Bundy rispose alle mie domande sul rischio della disgregazione post sovietica, della corsa al nucleare della Nord Corea, sui pericoli nel Golfo Persico, sui rischi tra India e Pakistan (quest'ultimo stava entrando ormai a far parte del circolo dei possessori della bomba), Israele... Insomma l'ex consigliere di Kennedy, senza curarsi granché del fatto che avesse difronte soltanto un giovane giornalista italiano appena fresco di master, sciorinò tutta la sua sapienza in materia di pericoli nucleari e, pur mantenendo una certa apprensione, affermò che rispetto agli anni bui della Guerra Fredda, certamente il mondo correva meno rischi che all'epoca della crisi di Cuba.
Ad un certo punto, Bundy interruppe la mia ultima domanda, e fece questa considerazione che qui cito a memoria: "Sono i Paesi come l'Italia, quei Paesi cioè che pur possedendo tutta la forza tecnologica ed economica per poter diventare potenze nucleari invece hanno deciso di rinunciarvi e mantenere il loro peso internazionale con altri mezzi, che possono aiutare di più gli altri a non prendere la decisione opposta". Insomma il virtuosismo di come si può contare nel mondo senza la bomba dovrebbe essere insegnato agli altri, sosteneva Bundy, che vedeva proprio nell'Italia un Paese simbolo della rinuncia all'arma di distruzione di massa per eccellenza.

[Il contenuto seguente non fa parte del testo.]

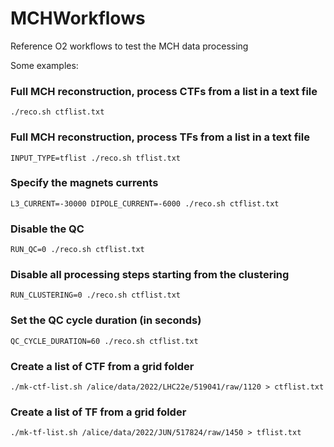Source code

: # MCHWorkflows
Reference O2 workflows to test the MCH data processing

Some examples:

### Full MCH reconstruction, process CTFs from a list in a text file

`./reco.sh ctflist.txt`

### Full MCH reconstruction, process TFs from a list in a text file

`INPUT_TYPE=tflist ./reco.sh tflist.txt`

### Specify the magnets currents

`L3_CURRENT=-30000 DIPOLE_CURRENT=-6000 ./reco.sh ctflist.txt`

### Disable the QC

`RUN_QC=0 ./reco.sh ctflist.txt`

### Disable all processing steps starting from the clustering

`RUN_CLUSTERING=0 ./reco.sh ctflist.txt`

### Set the QC cycle duration (in seconds)

`QC_CYCLE_DURATION=60 ./reco.sh ctflist.txt`

### Create a list of CTF from a grid folder

`./mk-ctf-list.sh /alice/data/2022/LHC22e/519041/raw/1120 > ctflist.txt`

### Create a list of TF from a grid folder

`./mk-tf-list.sh /alice/data/2022/JUN/517824/raw/1450 > tflist.txt`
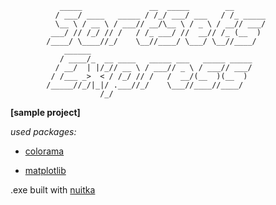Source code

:                _____               __  _____        __       
              / ___/ ____   _____ / /_/ ___/ ___   / /_ _____
              \__ \ / __ \ / ___// __/\__ \ / _ \ / __// ___/
             ___/ // /_/ // /   / /_ ___/ //  __// /_ (__  ) 
            /____/ \____//_/    \__//____/ \___/ \__//____/  
                ______                                       
               / ____/_  __ ____   _____ ___   _____ _____   
              / __/  | |/_// __ \ / ___// _ \ / ___// ___/   
             / /___ _>  < / /_/ // /   /  __/(__  )(__  )    
            /_____//_/|_|/ .___//_/    \___//____//____/     
                        /_/                                  

**[sample project]**

*used packages:*

* [colorama](https://pypi.org/project/colorama/)

* [matplotlib](https://pypi.org/project/matplotlib/)

.exe built with [nuitka](https://pypi.org/project/Nuitka/)
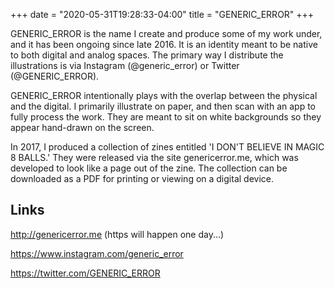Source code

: +++
date = "2020-05-31T19:28:33-04:00"
title = "GENERIC_ERROR"
+++

GENERIC_ERROR is the name I create and produce some of my work under, and it has been ongoing since late 2016. It is an identity meant to be native to both digital and analog spaces. The primary way I distribute the illustrations is via Instagram (@generic_error) or Twitter (@GENERIC_ERROR).

GENERIC_ERROR intentionally plays with the overlap between the physical and the digital. I primarily illustrate on paper, and then scan with an app to fully process the work. They are meant to sit on white backgrounds so they appear hand-drawn on the screen.

In 2017, I produced a collection of zines entitled 'I DON'T BELIEVE IN MAGIC 8 BALLS.' They were released via the site genericerror.me, which was developed to look like a page out of the zine. The collection can be downloaded as a PDF for printing or viewing on a digital device.

## Links

http://genericerror.me (https will happen one day...)

https://www.instagram.com/generic_error

https://twitter.com/GENERIC_ERROR
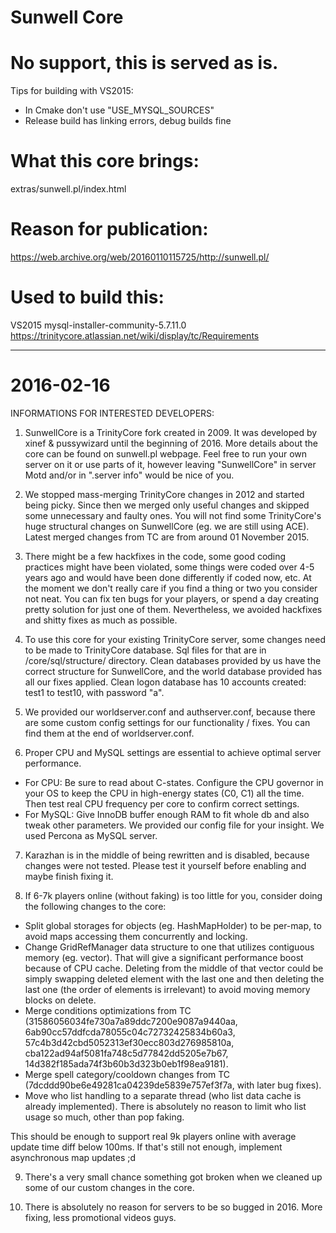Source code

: # Sunwell Core

# No support, this is served as is.


Tips for building with VS2015:
* In Cmake don't use "USE_MYSQL_SOURCES"
* Release build has linking errors, debug builds fine


# What this core brings:
extras/sunwell.pl/index.html

# Reason for publication:
https://web.archive.org/web/20160110115725/http://sunwell.pl/


# Used to build this:
VS2015
mysql-installer-community-5.7.11.0
https://trinitycore.atlassian.net/wiki/display/tc/Requirements



---- 

# 2016-02-16

INFORMATIONS FOR INTERESTED DEVELOPERS:

1) SunwellCore is a TrinityCore fork created in 2009. It was developed by xinef & pussywizard until the beginning of 2016. More details about the core can be found on sunwell.pl webpage. Feel free to run your own server on it or use parts of it, however leaving "SunwellCore" in server Motd and/or in ".server info" would be nice of you.

2) We stopped mass-merging TrinityCore changes in 2012 and started being picky. Since then we merged only useful changes and skipped some unnecessary and faulty ones. You will not find some TrinityCore's huge structural changes on SunwellCore (eg. we are still using ACE). Latest merged changes from TC are from around 01 November 2015.

3) There might be a few hackfixes in the code, some good coding practices might have been violated, some things were coded over 4-5 years ago and would have been done differently if coded now, etc. At the moment we don't really care if you find a thing or two you consider not neat. You can fix ten bugs for your players, or spend a day creating pretty solution for just one of them. Nevertheless, we avoided hackfixes and shitty fixes as much as possible.

4) To use this core for your existing TrinityCore server, some changes need to be made to TrinityCore database. Sql files for that are in /core/sql/structure/ directory. Clean databases provided by us have the correct structure for SunwellCore, and the world database provided has all our fixes applied. Clean logon database has 10 accounts created: test1 to test10, with password "a".

5) We provided our worldserver.conf and authserver.conf, because there are some custom config settings for our functionality / fixes. You can find them at the end of worldserver.conf.

6) Proper CPU and MySQL settings are essential to achieve optimal server performance.
- For CPU: Be sure to read about C-states. Configure the CPU governor in your OS to keep the CPU in high-energy states (C0, C1) all the time. Then test real CPU frequency per core to confirm correct settings.
- For MySQL: Give InnoDB buffer enough RAM to fit whole db and also tweak other parameters. We provided our config file for your insight. We used Percona as MySQL server.

7) Karazhan is in the middle of being rewritten and is disabled, because changes were not tested. Please test it yourself before enabling and maybe finish fixing it.

8) If 6-7k players online (without faking) is too little for you, consider doing the following changes to the core:
- Split global storages for objects (eg. HashMapHolder<Creature>) to be per-map, to avoid maps accessing them concurrently and locking.
- Change GridRefManager data structure to one that utilizes contiguous memory (eg. vector). That will give a significant performance boost because of CPU cache. Deleting from the middle of that vector could be simply swapping deleted element with the last one and then deleting the last one (the order of elements is irrelevant) to avoid moving memory blocks on delete.
- Merge conditions optimizations from TC (31586056034fe730a7a89ddc7200e9087a9440aa, 6ab90cc57ddfcda78055c04c72732425834b60a3, 57c4b3d42cbd5052313ef30ecc803d276985810a, cba122ad94af5081fa748c5d77842dd5205e7b67, 14d382f185ada74f3b60b3d323b0eb1f98ea9181).
- Merge spell category/cooldown changes from TC (7dcddd90be6e49281ca04239de5839e757ef3f7a, with later bug fixes).
- Move who list handling to a separate thread (who list data cache is already implemented). There is absolutely no reason to limit who list usage so much, other than pop faking.

This should be enough to support real 9k players online with average update time diff below 100ms. If that's still not enough, implement asynchronous map updates ;d

9) There's a very small chance something got broken when we cleaned up some of our custom changes in the core.

10) There is absolutely no reason for servers to be so bugged in 2016. More fixing, less promotional videos guys.
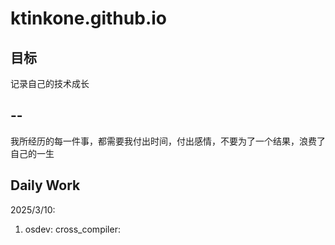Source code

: # ktinkone.github.io
## 目标
记录自己的技术成长
## --
我所经历的每一件事，都需要我付出时间，付出感情，不要为了一个结果，浪费了自己的一生

## Daily Work
2025/3/10:  
1. osdev: cross_compiler:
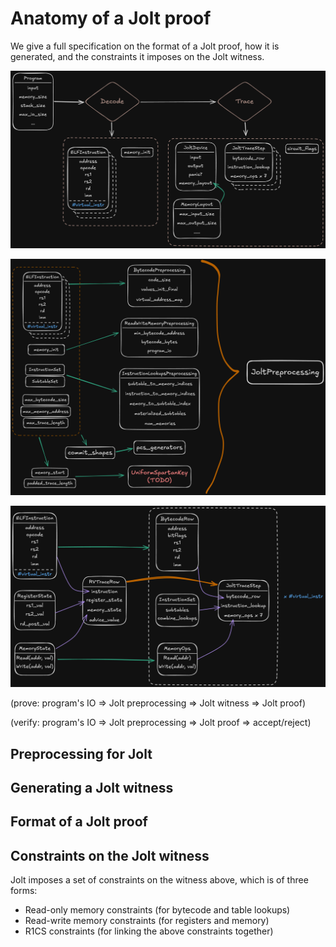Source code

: # Anatomy of a Jolt proof

We give a full specification on the format of a Jolt proof, how it is generated, and the constraints it imposes on the Jolt witness.

![Jolt Program Overview](../imgs/jolt-program.png)

![Jolt Preprocessing](../imgs/jolt-preprocessing.png)

![Jolt Trace](../imgs/jolt-trace.png)

(prove: program's IO => Jolt preprocessing => Jolt witness => Jolt proof)

(verify: program's IO => Jolt preprocessing => Jolt proof => accept/reject)

## Preprocessing for Jolt

## Generating a Jolt witness

## Format of a Jolt proof

## Constraints on the Jolt witness

Jolt imposes a set of constraints on the witness above, which is of three forms:
- Read-only memory constraints (for bytecode and table lookups)
- Read-write memory constraints (for registers and memory)
- R1CS constraints (for linking the above constraints together)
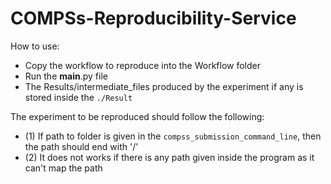 # COMPSs-Reproducibility-Service

How to use:
- Copy the workflow to reproduce into the Workflow folder
- Run the __main__.py file
- The Results/intermediate_files produced by the experiment if any is stored inside the `./Result`

The experiment to be reproduced should follow the following:

- (1) If path to folder is given in the `compss_submission_command_line`, then the path should end with '/'
- (2) It does not works if there is any path given inside the program as it can't map the path
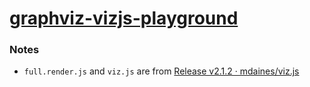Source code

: [graphviz-vizjs-playground](https://dirkarnez.github.io/graphviz-vizjs-playground)
==================================================================================
### Notes
- `full.render.js` and `viz.js` are from [Release v2.1.2 · mdaines/viz.js](https://github.com/mdaines/viz.js/releases/tag/v2.1.2)
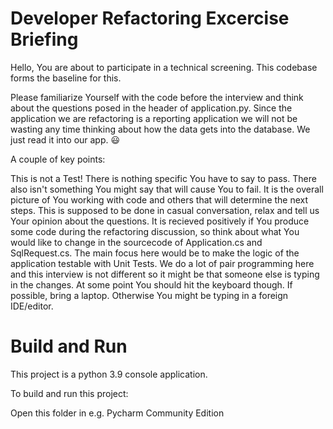 # Developer Refactoring Excercise Briefing

Hello, You are about to participate in a technical screening. This codebase forms the baseline for this.

Please familiarize Yourself with the code before the interview and think about the questions posed in the header of application.py.
Since the application we are refactoring is a reporting application we will not be wasting any time thinking about how the data gets into the database. We just read it into our app. 😃

A couple of key points:

This is not a Test! There is nothing specific You have to say to pass. There also isn't something You might say that will cause You to fail.
It is the overall picture of You working with code and others that will determine the next steps.
This is supposed to be done in casual conversation, relax and tell us Your opinion about the questions.
It is recieved positively if You produce some code during the refactoring discussion, so think about what You would like to change in the sourcecode of Application.cs and SqlRequest.cs.
The main focus here would be to make the logic of the application testable with Unit Tests.
We do a lot of pair programming here and this interview is not different so it might be that someone else is typing in the changes.
At some point You should hit the keyboard though. If possible, bring a laptop. Otherwise You might be typing in a foreign IDE/editor.

# Build and Run
This project is a python 3.9 console application.

To build and run this project:

Open this folder in e.g. Pycharm Community Edition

No so se il nostro premier Berlusconi ricorda chi fosse McGeorge Bundy, ma se vuole farei subito una ricerca nell'archivio per fargli subito avere una copia di quella bella intervista, ovviamente uscita su “America Oggi”, il giornale che, piccolo inciso, potrebbe chiudere grazie ai tagli del suo governo. Ieri a Washington per il vertice sulla sicurezza nucleare abbiamo visto il premier italiano muoversi tra i leader mondiali con disinvoltura e i suoi soliti larghi, anche un po' esagerati sorrisi. Eppure esserci a questo vertice per l'Italia non deve significare solo timbrare il cartellino simbolico del c'eravamo anche noi, e baciamo le mani ad Obama per l'invito. È vero che la Casa Bianca ha voluto questo super vertice (almeno per il numero dei partecipanti) soprattutto per identificare modi, procedure e scambi di intelligence, prima per come evitare che i terroristi islamisti si impossessino della bomba e poi anche per concludere con la Cina gli ultimi accordi prima dell'ultima spinta al Consiglio di Sicurezza dell'Onu contro l'Iran. Ma se Berlusconi e i suoi bravi consiglieri sapranno approfittarne, oltre che essere qui per sorrisi e pacche sulle spalle, l'Italia potrebbe, anzi dovrebbe nelle foto ufficiali di rito, essere identificata come il paese simbolo di una speranza: in questo travagliato mondo, una nazione può raggiungere benessere e modernità, insomma crescere e contare, senza appartenere al club della bomba.
È vero, l'Italia ha avuto e continua ad avere l'ombrello protettivo Usa-Nato, ma anche con questo, restiamo, per la scelta che almeno finora abbiamo continuato a fare, "moralmente" superiori riguardo alle armi nucleari.
Facciamolo apprezzare e quindi pesare.